◆ Provided data
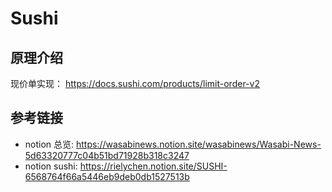# Sushi

## 原理介绍

现价单实现： https://docs.sushi.com/products/limit-order-v2

## 参考链接
- notion 总览: https://wasabinews.notion.site/wasabinews/Wasabi-News-5d63320777c04b51bd71928b318c3247
- notion sushi: https://rielychen.notion.site/SUSHI-6568764f66a5446eb9deb0db1527513b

◆ Activity
Give the count of lines in the data above holding the word "site", and nothing beyond it.

◆ Solution to this task
2